HOW TO COMPLETE THIS TASK: Scan the entries for the word "uploadInsertVideo" and return every line that has it.

---------- INFORMATION ----------

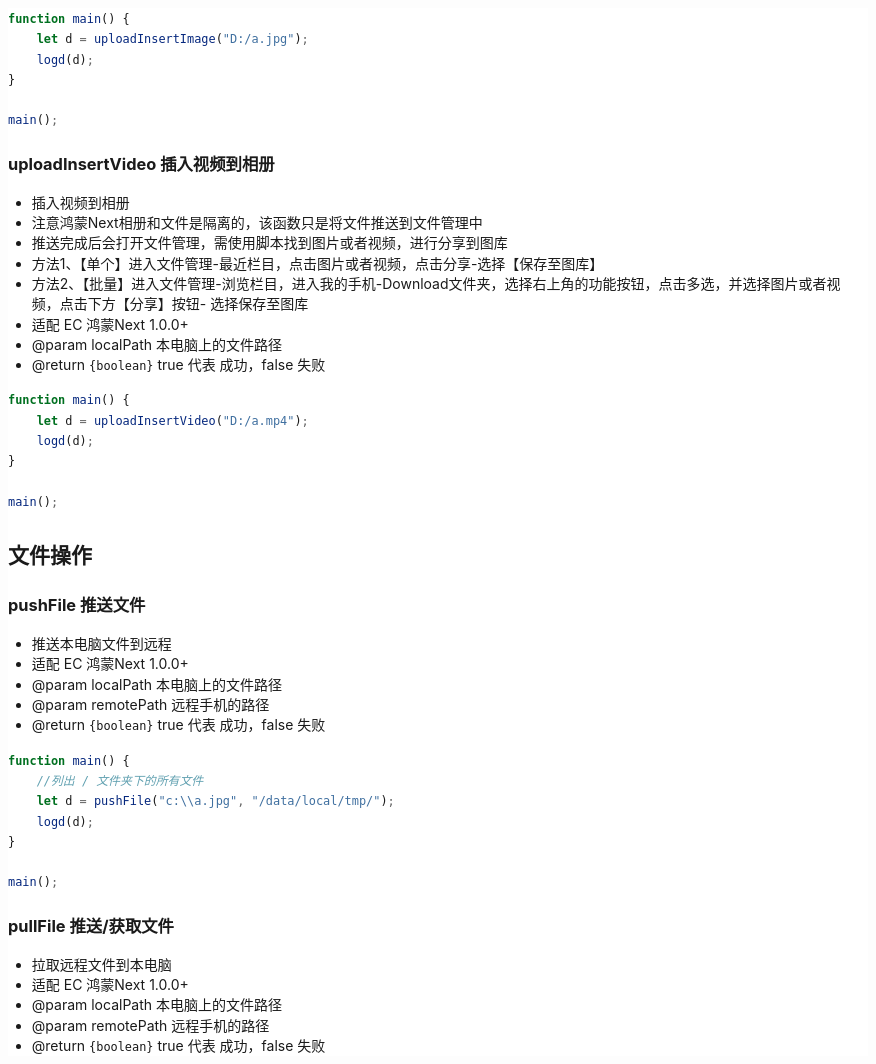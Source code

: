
 ```javascript showLineNumbers
function main() {
    let d = uploadInsertImage("D:/a.jpg");
    logd(d);
}

main();
```

### uploadInsertVideo 插入视频到相册

* 插入视频到相册
* 注意鸿蒙Next相册和文件是隔离的，该函数只是将文件推送到文件管理中
* 推送完成后会打开文件管理，需使用脚本找到图片或者视频，进行分享到图库
* 方法1、【单个】进入文件管理-最近栏目，点击图片或者视频，点击分享-选择【保存至图库】
* 方法2、【批量】进入文件管理-浏览栏目，进入我的手机-Download文件夹，选择右上角的功能按钮，点击多选，并选择图片或者视频，点击下方【分享】按钮- 选择保存至图库
* 适配 EC 鸿蒙Next 1.0.0+
* @param localPath 本电脑上的文件路径
* @return `{boolean}` true 代表 成功，false 失败

```javascript showLineNumbers
function main() {
    let d = uploadInsertVideo("D:/a.mp4");
    logd(d);
}

main();
```

## 文件操作


### pushFile 推送文件

* 推送本电脑文件到远程
* 适配 EC 鸿蒙Next 1.0.0+
* @param localPath 本电脑上的文件路径
* @param remotePath 远程手机的路径
* @return `{boolean}` true 代表 成功，false 失败
```javascript showLineNumbers
function main() {
    //列出 / 文件夹下的所有文件
    let d = pushFile("c:\\a.jpg", "/data/local/tmp/");
    logd(d);
}

main();
```

### pullFile 推送/获取文件

* 拉取远程文件到本电脑
* 适配 EC 鸿蒙Next 1.0.0+
* @param localPath 本电脑上的文件路径
* @param remotePath 远程手机的路径
* @return `{boolean}` true 代表 成功，false 失败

----------

SOLUTION FOR THIS TASK:
### uploadInsertVideo 插入视频到相册
    let d = uploadInsertVideo("D:/a.mp4");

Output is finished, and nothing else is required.